=== DATA EXTRACT ===

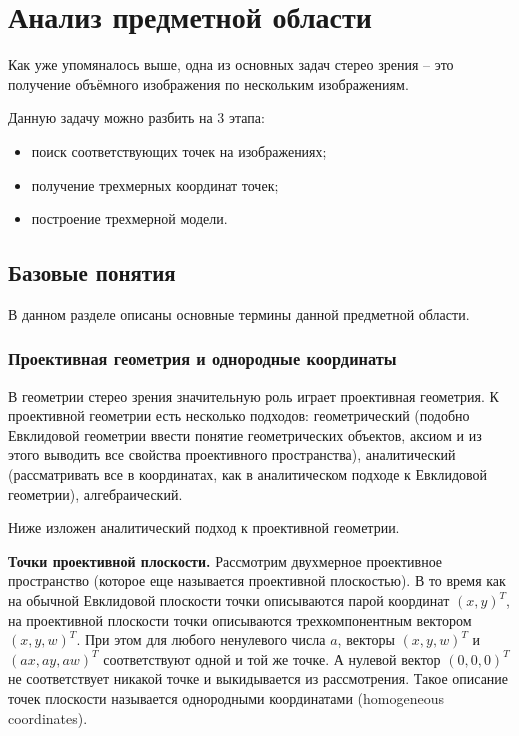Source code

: \chapter{Анализ предметной области}
Как уже упомяналось выше, одна из основных задач стерео зрения -- это получение объёмного изображения по нескольким изображениям.

Данную задачу можно разбить на 3 этапа:

\begin{itemize}
	\item поиск соответствующих	точек на изображениях;
	\item получение трехмерных координат точек;
	\item построение трехмерной модели.
\end{itemize}

\section{Базовые понятия}
В данном разделе описаны основные термины данной предметной области.



\subsection{Проективная геометрия и однородные координаты}
В геометрии стерео зрения значительную роль играет проективная геометрия. К проективной геометрии есть несколько подходов: геометрический (подобно Евклидовой геометрии ввести понятие геометрических объектов, аксиом и из этого выводить все свойства проективного пространства), аналитический (рассматривать все в координатах, как в аналитическом подходе к Евклидовой геометрии), алгебраический.

Ниже изложен аналитический подход к проективной геометрии.

\textbf{Точки проективной плоскости.} Рассмотрим двухмерное проективное пространство (которое еще называется проективной плоскостью). В то время как на обычной Евклидовой плоскости точки описываются парой координат $(x,y)^T$, на проективной плоскости точки описываются трехкомпонентным вектором $(x,y,w)^T$. При этом для любого ненулевого числа $a$, векторы $(x,y,w)^T$ и $(ax, ay, aw)^T$ соответствуют одной и той же точке. А нулевой вектор $(0,0,0)^T$ не соответствует никакой точке и выкидывается из рассмотрения. Такое описание точек плоскости называется однородными координатами (homogeneous coordinates).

===

## WORK REQUIRED
What you give back should be exactly the lines of the data above from the line with "Как уже упомяналось" through the line with "Ниже изложен аналитический", both of those included, and nothing more.

## WRITTEN ANSWER
Как уже упомяналось выше, одна из основных задач стерео зрения -- это получение объёмного изображения по нескольким изображениям.

Данную задачу можно разбить на 3 этапа:

\begin{itemize}
	\item поиск соответствующих	точек на изображениях;
	\item получение трехмерных координат точек;
	\item построение трехмерной модели.
\end{itemize}

\section{Базовые понятия}
В данном разделе описаны основные термины данной предметной области.



\subsection{Проективная геометрия и однородные координаты}
В геометрии стерео зрения значительную роль играет проективная геометрия. К проективной геометрии есть несколько подходов: геометрический (подобно Евклидовой геометрии ввести понятие геометрических объектов, аксиом и из этого выводить все свойства проективного пространства), аналитический (рассматривать все в координатах, как в аналитическом подходе к Евклидовой геометрии), алгебраический.

Ниже изложен аналитический подход к проективной геометрии.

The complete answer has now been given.